Ao longo dos últimos anos temos vindo a constatar e a escrever nas páginas desta revista que a qualidade dos vinhos portugueses não tem parado de crescer ano após ano. A evolução dos vinhos brancos é absolutamente notória, num país que não dispunha, até há 20 anos, de brancos com verdadeira ambição. Mas o mesmo se diga quanto a outros tipos de vinhos, sendo que, nos tintos, temos mesmo qualidade e quantidade para rivalizar com os mais famosos países produtores.
Em todo o território português, independentemente das denominações de origem, se produz tinto de elevado nível, como se demonstra pelas altas classificações atribuídas pelas revistas da especialidade nacionais e internacionais a vinhos de norte a sul do país. Pois bem, mesmo neste meio de competitividade cerrada, onde cada região procura enaltecer as suas diferenças sem perder a qualidade, uma região teima em reinar, quando abordamos os topos de gama. Sim, falamos do Douro!
Com efeito, no final da avaliação de mais de quatro dezenas de tintos durienses topos de gama acabámos com uma certeza: nunca como agora apreciámos tão grandes vinhos numa única prova e, consequentemente, nunca como agora atribuímos um conjunto de classificações tão elevadas. O que pode explicar esta circunstância? Em primeiro lugar, a existência de muitos produtores da região totalmente familiarizados há décadas com os vários terroirs deste território inóspito que corre, a montante do rio, do Baixo Corgo até praticamente Espanha. Referimo-nos a produtores com notório zelo profissional que recorrem a assistência, muitas vezes de excelência, vitícola e enológica, e que conseguem ter o desafogo suficiente para um duro investimento em barricas e, muitas das vezes, longos estágios em garrafa com os inerentes custos de stock.

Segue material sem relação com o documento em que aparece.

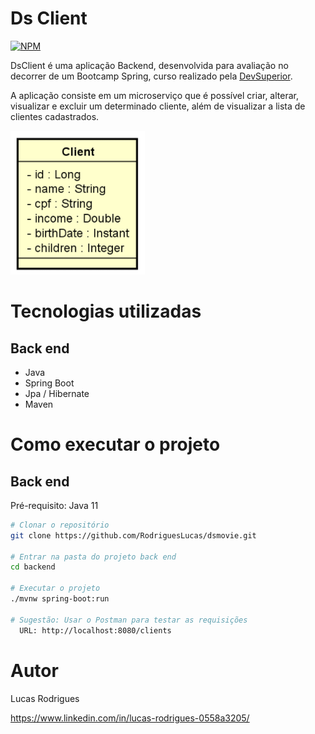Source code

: # Ds Client
[![NPM](https://img.shields.io/npm/l/react)](https://github.com/RodriguesLucas/dsClient/blob/main/LICENSE) 

DsClient é uma aplicação Backend, desenvolvida para avaliação no decorrer de um Bootcamp Spring, curso realizado pela [DevSuperior](https://learn.devsuperior.com/).

A aplicação consiste em um microserviço que é possível criar, alterar, visualizar e excluir um determinado cliente, além de visualizar a lista de clientes cadastrados.

![Modelo Conceitual](https://github.com/RodriguesLucas/dsClient/blob/main/ASSETS/ModeloConceitual.png)

# Tecnologias utilizadas
## Back end
- Java
- Spring Boot
- Jpa / Hibernate
- Maven

# Como executar o projeto
## Back end
Pré-requisito: Java 11

```bash
# Clonar o repositório
git clone https://github.com/RodriguesLucas/dsmovie.git

# Entrar na pasta do projeto back end
cd backend

# Executar o projeto
./mvnw spring-boot:run

# Sugestão: Usar o Postman para testar as requisições
  URL: http://localhost:8080/clients
```
# Autor
Lucas Rodrigues

https://www.linkedin.com/in/lucas-rodrigues-0558a3205/
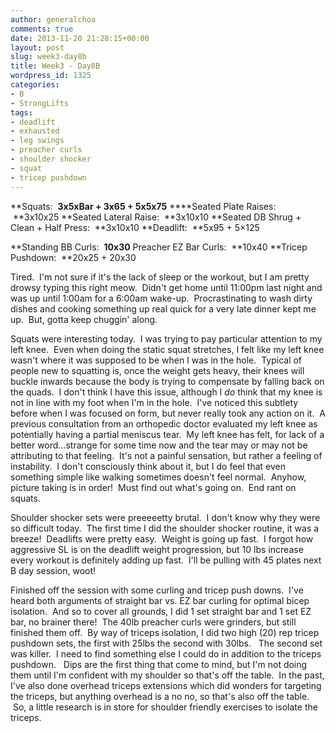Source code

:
 ```yaml
---
author: generalchoa
comments: true
date: 2013-11-20 21:28:15+00:00
layout: post
slug: week3-day8b
title: Week3 - Day8B
wordpress_id: 1325
categories:
- B
- StrongLifts
tags:
- deadlift
- exhausted
- leg swings
- preacher curls
- shoulder shocker
- squat
- tricep pushdown
---
```


**Squats:  **3x5xBar + 3x65 + 5x5x75**
****Seated Plate Raises:  **3x10x25
**Seated Lateral Raise:  **3x10x10
**Seated DB Shrug + Clean + Half Press:  **3x10x10
**Deadlift:  **5x95 + 5×125

**Standing BB Curls:  **10x30**
Preacher EZ Bar Curls:  **10x40
**Tricep Pushdown:  **20x25 + 20x30

Tired.  I'm not sure if it's the lack of sleep or the workout, but I am pretty drowsy typing this right meow.  Didn't get home until 11:00pm last night and was up until 1:00am for a 6:00am wake-up.  Procrastinating to wash dirty dishes and cooking something up real quick for a very late dinner kept me up.  But, gotta keep chuggin' along.

Squats were interesting today.  I was trying to pay particular attention to my left knee.  Even when doing the static squat stretches, I felt like my left knee wasn't where it was supposed to be when I was in the hole.  Typical of people new to squatting is, once the weight gets heavy, their knees will buckle inwards because the body is trying to compensate by falling back on the quads.  I don't think I have this issue, although I _do_ think that my knee is not in line with my foot when I'm in the hole.  I've noticed this subtlety before when I was focused on form, but never really took any action on it.  A previous consultation from an orthopedic doctor evaluated my left knee as potentially having a partial meniscus tear.  My left knee has felt, for lack of a better word...strange for some time now and the tear may or may not be attributing to that feeling.  It's not a painful sensation, but rather a feeling of instability.  I don't consciously think about it, but I do feel that even something simple like walking sometimes doesn't feel normal.  Anyhow, picture taking is in order!  Must find out what's going on.  End rant on squats.

Shoulder shocker sets were preeeeetty brutal.  I don't know why they were so difficult today.  The first time I did the shoulder shocker routine, it was a breeze!  Deadlifts were pretty easy.  Weight is going up fast.  I forgot how aggressive SL is on the deadlift weight progression, but 10 lbs increase every workout is definitely adding up fast.  I'll be pulling with 45 plates next B day session, woot!

Finished off the session with some curling and tricep push downs.  I've heard both arguments of straight bar vs. EZ bar curling for optimal bicep isolation.  And so to cover all grounds, I did 1 set straight bar and 1 set EZ bar, no brainer there!  The 40lb preacher curls were grinders, but still finished them off.  By way of triceps isolation, I did two high (20) rep tricep pushdown sets, the first with 25lbs the second with 30lbs.   The second set was killer.  I need to find something else I could do in addition to the triceps pushdown.   Dips are the first thing that come to mind, but I'm not doing them until I'm confident with my shoulder so that's off the table.  In the past, I've also done overhead triceps extensions which did wonders for targeting the triceps, but anything overhead is a no no, so that's also off the table.  So, a little research is in store for shoulder friendly exercises to isolate the triceps.
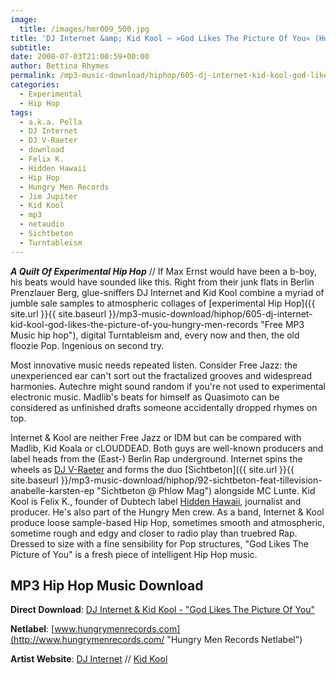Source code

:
 ```yaml
---
image:
  title: /images/hmr009_500.jpg
title: 'DJ Internet &amp; Kid Kool – »God Likes The Picture Of You« (Hungry Men Records)'
subtitle: 
date: 2008-07-03T21:00:59+00:00
author: Bettina Rhymes
permalink: /mp3-music-download/hiphop/605-dj-internet-kid-kool-god-likes-the-picture-of-you-hungry-men-records
categories:
  - Experimental
  - Hip Hop
tags:
  - a.k.a. Pella
  - DJ Internet
  - DJ V-Raeter
  - download
  - Felix K.
  - Hidden Hawaii
  - Hip Hop
  - Hungry Men Records
  - Jim Jupiter
  - Kid Kool
  - mp3
  - netaudio
  - Sichtbeton
  - Turntableism
---
```

***A Quilt Of Experimental Hip Hop*** // If Max Ernst would have been a b-boy, his beats would have sounded like this. Right from their junk flats in Berlin Prenzlauer Berg, glue-sniffers DJ Internet and Kid Kool combine a myriad of jumble sale samples to atmospheric collages of [experimental Hip Hop]({{ site.url }}{{ site.baseurl }}/mp3-music-download/hiphop/605-dj-internet-kid-kool-god-likes-the-picture-of-you-hungry-men-records "Free MP3 Music hip hop"), digital Turntableism and, every now and then, the old floozie Pop. Ingenious on second try.<!--more-->

Most innovative music needs repeated listen. Consider Free Jazz: the unexperienced ear can't sort out the fractalized grooves and widespread harmonies. Autechre might sound random if you're not used to experimental electronic music. Madlib's beats for himself as Quasimoto can be considered as unfinished drafts someone accidentally dropped rhymes on top.

Internet & Kool are neither Free Jazz or IDM but can be compared with Madlib, Kid Koala or cLOUDDEAD. Both guys are well-known producers and label heads from the (East-) Berlin Rap underground. Internet spins the wheels as [DJ V-Raeter](http://www.myspace.com/vraeter "DJ V-Raeter @ myspace") and forms the duo [Sichtbeton]({{ site.url }}{{ site.baseurl }}/mp3-music-download/hiphop/92-sichtbeton-feat-tillevision-anabelle-karsten-ep "Sichtbeton @ Phlow Mag") alongside MC Lunte. Kid Kool is Felix K., founder of Dubtech label <a title="Hidden Hawaii Label" href="http://www.hiddenhawaii.net/" target="_blank">Hidden Hawaii</a>, journalist and producer. He's also part of the Hungry Men crew. As a band, Internet & Kool produce loose sample-based Hip Hop, sometimes smooth and atmospheric, sometime rough and edgy and closer to radio play than truebred Rap. Dressed to size with a fine sensibility for Pop structures, "God Likes The Picture of You" is a fresh piece of intelligent Hip Hop music.

## MP3 Hip Hop Music Download

**Direct Download**: [DJ Internet & Kid Kool - "God Likes The Picture Of You"](http://www.hungrymenrecords.com/music/zip/hmr009.zip)
  
**Netlabel**: [www.hungrymenrecords.com](http://www.hungrymenrecords.com/ "Hungry Men Records Netlabel")
  
**Artist Website**: [DJ Internet](http://www.myspace.com/djinternet "DJ Internet @ myspace") // [Kid Kool](http://www.myspace.com/felixkbbc "Kid Kool @ myspace")
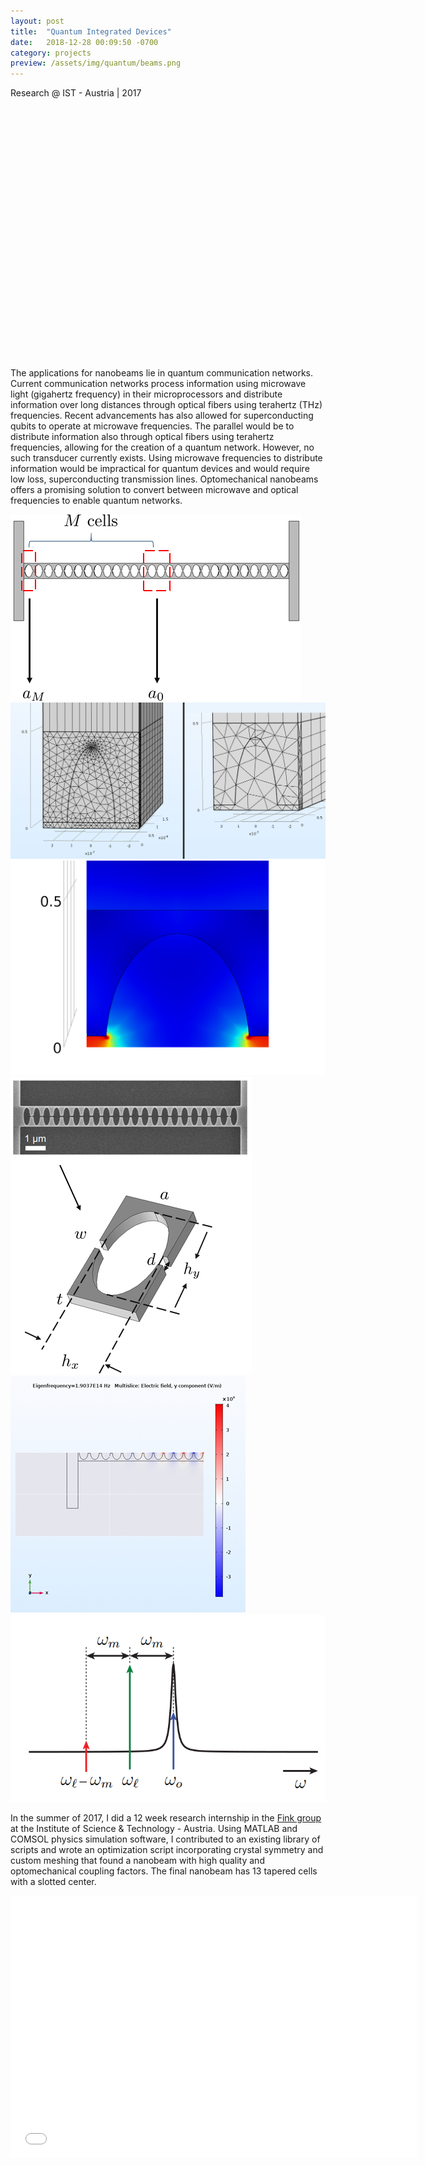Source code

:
 ```yaml
---
layout: post
title:  "Quantum Integrated Devices"
date:   2018-12-28 00:09:50 -0700
category: projects
preview: /assets/img/quantum/beams.png
---
```


Research @ IST - Austria | 2017

<embed src="/assets/img/quantum/beams2.png" width="650px" height="400px" />

The applications for nanobeams lie in quantum communication networks. Current communication networks process information using microwave light (gigahertz frequency) in their microprocessors and distribute information over long distances through optical fibers using terahertz (THz) frequencies. Recent advancements has also allowed for superconducting qubits to operate at microwave frequencies. The parallel would be to distribute information also through optical fibers using terahertz frequencies, allowing for the creation of a quantum network. However, no such transducer currently exists. Using microwave frequencies to distribute information would be impractical for quantum devices and would require low loss, superconducting transmission lines. Optomechanical nanobeams offers a promising solution to convert between microwave and optical frequencies to enable quantum networks.

<div class="gallery" data-columns="3">
    <img src="/assets/img/quantum/1.png">
    <img src="/assets/img/quantum/2.png">
    <img src="/assets/img/quantum/3.png">
    <img src="/assets/img/quantum/6.png">
    <img src="/assets/img/quantum/4.png">
    <img src="/assets/img/quantum/5.png">
</div>

In the summer of 2017, I did a 12 week research internship in the [Fink group](https://quantumids.com/) at the Institute of Science & Technology - Austria. Using MATLAB and COMSOL physics simulation software, I contributed to an existing library of scripts and wrote an optimization script incorporating crystal symmetry and custom meshing that found a nanobeam with high quality and optomechanical coupling factors. The final nanobeam has 13 tapered cells with a slotted center.

<embed src="/assets/files/Final_Report.pdf" width="650px" height="420px" />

São produtores quase sempre ligados à terra, por vezes enólogos de profissão, outras vezes fazendo parte de terceiras e quartas gerações de vitivinicultores, que mantiveram o cultivo da vinha e, em algumas felizes situações, preservaram o grande património que são as (boas) vinhas velhas. É disso exemplo produtores familiares como a família Nicolau de Almeida (Quinta do Monte Xisto), Alves de Sousa (Quinta da Gaivosa), Roquette (Quinta do Crasto), Vieira de Sousa, Barros (Quinta Dona Matilde), Vasques de Carvalho (Velhos Bardos), entre dezenas de outros. Acresce, que a existência deste lote significativo de produtores justifica-se, também, pelo caso económico que a região vai conseguindo seguir, apesar das evidentes e crescentes dificuldades em escoar as grandes quantidades de uva produzidas (com a campanha de 2023 à cabeça). A este respeito note-se que, há já vários anos, que o Douro é a região vitivinícola com maior produção apta a vinho com denominação de origem protegida (DOP), com Minho e Alentejo a alguma distância.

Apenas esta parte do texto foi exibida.